また、医学教育の今後の展開として国際対応を考えることは極めて重要である。医学教育は急速に国際化が求められてきており、このなかで医学生の英語による医学教育の必要性がたかまっている。今後塾医学部の学生が医学英語を習得して、将来国際社会に羽ばたくポテンシャルを高める教育プログラムを検討する必要がある。これらのためには、海外の医学生ワークショップへ塾医学生を派遣して学ばせることが効果的と考えられる。国際化に対応した医学教育プログラムを未来先導基金により実現を図る。
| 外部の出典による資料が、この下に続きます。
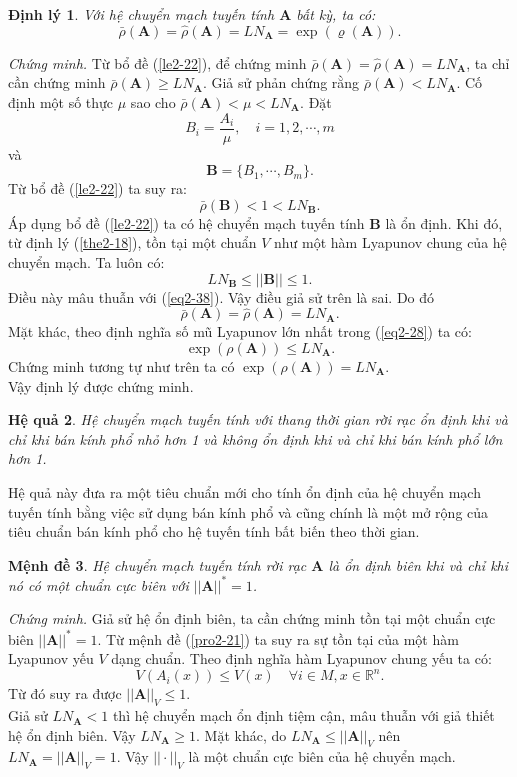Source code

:\documentclass[14pt,a4paper,oneside]{report}		%
\newtheorem{theorem}{Định lý}[chapter]
\newtheorem{proposition}[theorem]{Mệnh đề}
\newtheorem{corollary}[theorem]{Hệ quả}
\theoremstyle{definition}
\begin{document}
\begin{theorem} \label{the2-23}
Với hệ chuyển mạch tuyến tính $\mathbf{A}$ bất kỳ, ta có:
\begin{equation} \label{eq2-37}
\bar{\rho}(\mathbf{A})=\widehat{\rho}(\mathbf{A})=LN_\mathbf{A}=\exp(\varrho(\mathbf{A})).
\end{equation}
\end{theorem}
\textit{Chứng minh.} Từ bổ đề (\ref{le2-22}), để chứng minh $\bar{\rho}(\mathbf{A})=\widehat{\rho}(\mathbf{A})=LN_\mathbf{A}$, ta chỉ cần chứng minh $\bar{\rho}(\mathbf{A})\geq LN_\mathbf{A}$. Giả sử phản chứng rằng $\bar{\rho}(\mathbf{A})<LN_\mathbf{A}$. Cố định một số thực $\mu$ sao cho $\bar{\rho}(\mathbf{A})<\mu<LN_\mathbf{A}$. Đặt
$$B_i=\frac{A_i}{\mu}, \quad i=1,2,\cdots,m$$
và
$$\mathbf{B}=\{B_1,\cdots,B_m\}.$$
Từ bổ đề (\ref{le2-22}) ta suy ra:
\begin{equation} \label{eq2-38}
\bar{\rho}(\mathbf{B})<1<LN_\mathbf{B}.
\end{equation}
Áp dụng bổ đề (\ref{le2-22}) ta có hệ chuyển mạch tuyến tính $\mathbf{B}$ là ổn định. Khi đó, từ định lý (\ref{the2-18}), tồn tại một chuẩn $V$ như một hàm Lyapunov chung của hệ chuyển mạch. Ta luôn có:
$$LN_\mathbf{B}\leq||\mathbf{B}||\leq 1.$$
Điều này mâu thuẫn với (\ref{eq2-38}). Vậy điều giả sử trên là sai. Do đó
$$\bar{\rho}(\mathbf{A})=\widehat{\rho}(\mathbf{A})=LN_\mathbf{A}.$$
Mặt khác, theo định nghĩa số mũ Lyapunov lớn nhất trong (\ref{eq2-28}) ta có:
$$\exp(\rho(\mathbf{A}))\leq LN_\mathbf{A}.$$
Chứng minh tương tự như trên ta có $\exp(\rho(\mathbf{A}))=LN_\mathbf{A}$. \\
Vậy định lý được chứng minh.

\begin{corollary} \label{co2-24}
Hệ chuyển mạch tuyến tính với thang thời gian rời rạc ổn định khi và chỉ khi bán kính phổ nhỏ hơn 1 và không ổn định khi và chỉ khi bán kính phổ lớn hơn 1.
\end{corollary}

Hệ quả này đưa ra một tiêu chuẩn mới cho tính ổn định của hệ chuyển mạch tuyến tính bằng việc sử dụng bán kính phổ và cũng chính là một mở rộng của tiêu chuẩn bán kính phổ cho hệ tuyến tính bất biến theo thời gian.

\begin{proposition} \label{pro2-25}
Hệ chuyển mạch tuyến tính rời rạc $\mathbf{A}$ là ổn định biên khi và chỉ khi nó có một chuẩn cực biên với $||\mathbf{A}||^*=1$.
\end{proposition}
\textit{Chứng minh.} Giả sử hệ ổn định biên, ta cần chứng minh tồn tại một chuẩn cực biên $||\mathbf{A}||^*=1$. Từ mệnh đề (\ref{pro2-21}) ta suy ra sự tồn tại của một hàm Lyapunov yếu $V$ dạng chuẩn. Theo định nghĩa hàm Lyapunov chung yếu ta có:
$$V(A_i(x))\leq V(x)\quad\forall i\in M, x\in\mathbb{R}^n.$$
Từ đó suy ra được $||\mathbf{A}||_V\leq 1$.\\
Giả sử $LN_\mathbf{A}<1$ thì hệ chuyển mạch ổn định tiệm cận, mâu thuẫn với giả thiết hệ ổn định biên. Vậy $LN_\mathbf{A} \geq 1$. Mặt khác, do $LN_\mathbf{A}\leq ||\mathbf{A}||_V$ nên $LN_\mathbf{A}=||\mathbf{A}||_V=1$. Vậy $||\cdot||_V$ là một chuẩn cực biên của hệ chuyển mạch.\\
\end{document}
これは塾医学生の国際対応を実現するプログラムであり、未来先導基金のめざす方向にふさわしいと考える。
担当
医学部教育統轄センター、医学部准教授 佐藤 徹
第1回のハワイ大学研修ではワークフォースとして参加しましたが、日々厳しいワークショップに明け暮れ、週末は休む間もなくオアフ島を探索し、終了時には自らフェアウェルパーティを開催するなど、学生の若さに圧倒されました。この基金を有効利用して世界に勇躍して頂きたいと思います。
主な活動メンバー
医学部5 年生
三島江平
秋田敬太郎
釜本 大
外山弘文
南 和志
医学部4 年生
小畑礼一郎
川崎健太
高橋みなみ
西村亜希子
事務担当部門
医学教育統轄センター
このプログラムは2008 年8 月と2009 年3 月の2 回、医学部の学生がハワイ大学でワークショップに参加してきたが、いずれも同じような内容なので2008 年8 月に関して記載することとする。以下、学生の記載を抜粋した。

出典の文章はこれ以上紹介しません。